Fu portato alla ribalta il «mostro» Pietro Valpreda, poi riconosciuto estraneo all’eccidio. La polizia ebbe torto nell’insistere su questo filone, non nell’averlo imboccato all’inizio, incalzata com’era dall’opinione pubblica che voleva qualcuno da mandare in galera. C’era un testimone, il tassista comunista Rolandi, che aveva riconosciuto in Valpreda un passeggero portato in piazza Fontana. E poi gli anarchici mettono bombe, e Valpreda aveva per motto bombe sangue e anarchia. Era il sospettato ideale. Lo si credette troppo a lungo, e i cultori dello stragismo di Stato vedono in piazza Fontana e dintorni la prova che un perverso disegno criminoso è stato architettato da branche deviate dello Stato, e continua ad esistere.
Alle vittime della bomba nella Banca dell’Agricoltura se ne aggiunsero, è noto, altre due. Il mite anarchico Giuseppe Pinelli, precipitato da un ufficio al quarto piano della questura di Milano, e il commissario Luigi Calabresi, da tutta la sinistra additato alla pubblica gogna come assassino di Pinelli, e abbattuto da un sicario il 17 maggio 1972. «Lotta Continua», querelata dal Commissario per la sua campagna calunniosa, scrisse che «il proletariato emetterà il suo verdetto e nelle piazze e nelle strade lo renderà esecutivo». E a seguire: «Sappiamo che l’eliminazione d’un poliziotto non libererà gli sfruttati, ma è questo sicuramente un momento e una tappa fondamentale dell’assalto del proletariato contro lo Stato assassino». L’intellighenzia insorse per il processo intentato a «Lotta Continua». E bollò Calabresi come «commissario torturatore», mettendolo nel mirino delle P38. Tra i firmatari Eugenio Scalfari, insieme a personalità d’indiscutibile livello come Bobbio, Fellini, Soldati, Moravia, Primo Levi.
Nella rievocazione del tempo terribile in cui Calabresi fu costretto a misurarsi con una canea assatanata il film è reticente.

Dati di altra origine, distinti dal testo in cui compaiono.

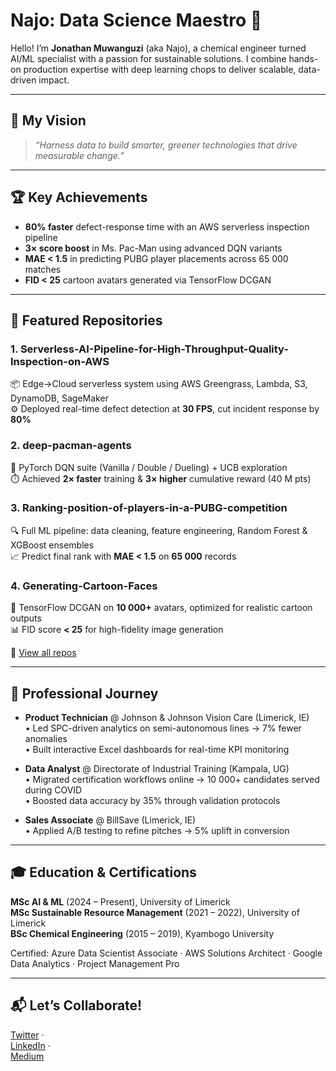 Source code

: # Najo: Data Science Maestro 👋

Hello! I’m **Jonathan Muwanguzi** (aka Najo), a chemical engineer turned AI/ML specialist with a passion for sustainable solutions. I combine hands-on production expertise with deep learning chops to deliver scalable, data-driven impact.

---

## 🌟 My Vision
> *“Harness data to build smarter, greener technologies that drive measurable change.”*

---

## 🏆 Key Achievements
- **80% faster** defect-response time with an AWS serverless inspection pipeline  
- **3× score boost** in Ms. Pac-Man using advanced DQN variants  
- **MAE < 1.5** in predicting PUBG player placements across 65 000 matches  
- **FID < 25** cartoon avatars generated via TensorFlow DCGAN

---

## 📂 Featured Repositories

### 1. Serverless-AI-Pipeline-for-High-Throughput-Quality-Inspection-on-AWS  
📦 Edge→Cloud serverless system using AWS Greengrass, Lambda, S3, DynamoDB, SageMaker  
⚙️ Deployed real-time defect detection at **30 FPS**, cut incident response by **80%**

### 2. deep-pacman-agents  
🤖 PyTorch DQN suite (Vanilla / Double / Dueling) + UCB exploration  
⏱️ Achieved **2× faster** training & **3× higher** cumulative reward (40 M pts)

### 3. Ranking-position-of-players-in-a-PUBG-competition  
🔍 Full ML pipeline: data cleaning, feature engineering, Random Forest & XGBoost ensembles  
📈 Predict final rank with **MAE < 1.5** on **65 000** records

### 4. Generating-Cartoon-Faces  
🎨 TensorFlow DCGAN on **10 000+** avatars, optimized for realistic cartoon outputs  
📊 FID score **< 25** for high-fidelity image generation

🔗 [View all repos](https://github.com/Najo1on1?tab=repositories)

---

## 💼 Professional Journey
- **Product Technician** @ Johnson & Johnson Vision Care (Limerick, IE)  
  • Led SPC-driven analytics on semi-autonomous lines → 7% fewer anomalies  
  • Built interactive Excel dashboards for real-time KPI monitoring

- **Data Analyst** @ Directorate of Industrial Training (Kampala, UG)  
  • Migrated certification workflows online → 10 000+ candidates served during COVID  
  • Boosted data accuracy by 35% through validation protocols

- **Sales Associate** @ BillSave (Limerick, IE)  
  • Applied A/B testing to refine pitches → 5% uplift in conversion  

---

## 🎓 Education & Certifications
**MSc AI & ML** (2024 – Present), University of Limerick  
**MSc Sustainable Resource Management** (2021 – 2022), University of Limerick  
**BSc Chemical Engineering** (2015 – 2019), Kyambogo University  

Certified: Azure Data Scientist Associate · AWS Solutions Architect · Google Data Analytics · Project Management Pro

---

## 📬 Let’s Collaborate!
<a href="https://twitter.com/@Najo1o1">Twitter</a> ·  
<a href="https://linkedin.com/in/muwanguzi-jonathan-a0b766124">LinkedIn</a> ·  
<a href="https://medium.com/@m1029jona">Medium</a>
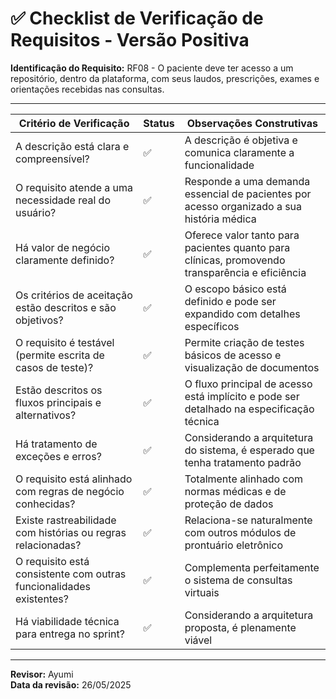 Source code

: # ✅ Checklist de Verificação de Requisitos - Versão Positiva

**Identificação do Requisito:**  RF08 - O paciente deve ter acesso a um repositório, dentro da plataforma, com seus laudos, prescrições, exames e orientações recebidas nas consultas.

--------------------------------------------------------------------------------------------------------------
| Critério de Verificação                                              | Status  | Observações Construtivas |
|----------------------------------------------------------------------|---------|--------------------------|
| A descrição está clara e compreensível?                              | ✅      | A descrição é objetiva e comunica claramente a funcionalidade |
| O requisito atende a uma necessidade real do usuário?                | ✅      | Responde a uma demanda essencial de pacientes por acesso organizado a sua história médica |
| Há valor de negócio claramente definido?                             | ✅      | Oferece valor tanto para pacientes quanto para clínicas, promovendo transparência e eficiência |
| Os critérios de aceitação estão descritos e são objetivos?           | ✅      | O escopo básico está definido e pode ser expandido com detalhes específicos |
| O requisito é testável (permite escrita de casos de teste)?          | ✅      | Permite criação de testes básicos de acesso e visualização de documentos |
| Estão descritos os fluxos principais e alternativos?                 | ✅      | O fluxo principal de acesso está implícito e pode ser detalhado na especificação técnica |
| Há tratamento de exceções e erros?                                   | ✅      | Considerando a arquitetura do sistema, é esperado que tenha tratamento padrão |
| O requisito está alinhado com regras de negócio conhecidas?          | ✅      | Totalmente alinhado com normas médicas e de proteção de dados |
| Existe rastreabilidade com histórias ou regras relacionadas?         | ✅      | Relaciona-se naturalmente com outros módulos de prontuário eletrônico |
| O requisito está consistente com outras funcionalidades existentes?  | ✅      | Complementa perfeitamente o sistema de consultas virtuais |
| Há viabilidade técnica para entrega no sprint?                       | ✅      | Considerando a arquitetura proposta, é plenamente viável |
--------------------------------------------------------------------------------------------------------------


**Revisor:** Ayumi  
**Data da revisão:** 26/05/2025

Insiste sui dubbi che attanagliavano il commissario circa la colpevolezza degli anarchici, liquida come robetta i suoi tormenti, e lascia in ombra - dopo aver puntato i riflettori sulle trame nere - la trama che condannò a morte Luigi Calabresi. Lo ha sottolineato anche Mario Calabresi, figlio del commissario e direttore della Stampa: «I due anni della campagna di Lotta Continua non ci sono se non per qualche vago accenno».
Secondo Scalfari siamo tuttora ammorbati da cricche e clientele che cominciarono ad agire nientemeno che nel 1898, con Bava Beccaris.

«Forse l’Europa, forse l’esperimento del governo Monti, forse Giorgio Napolitano (forse, aggiungo io, Eugenio Scalfari) riusciranno a purificare l’aria ammorbata che ancora ci opprime». E insieme ad essa l’aria avvelenata di certe firme poste in calce a documenti demenziali.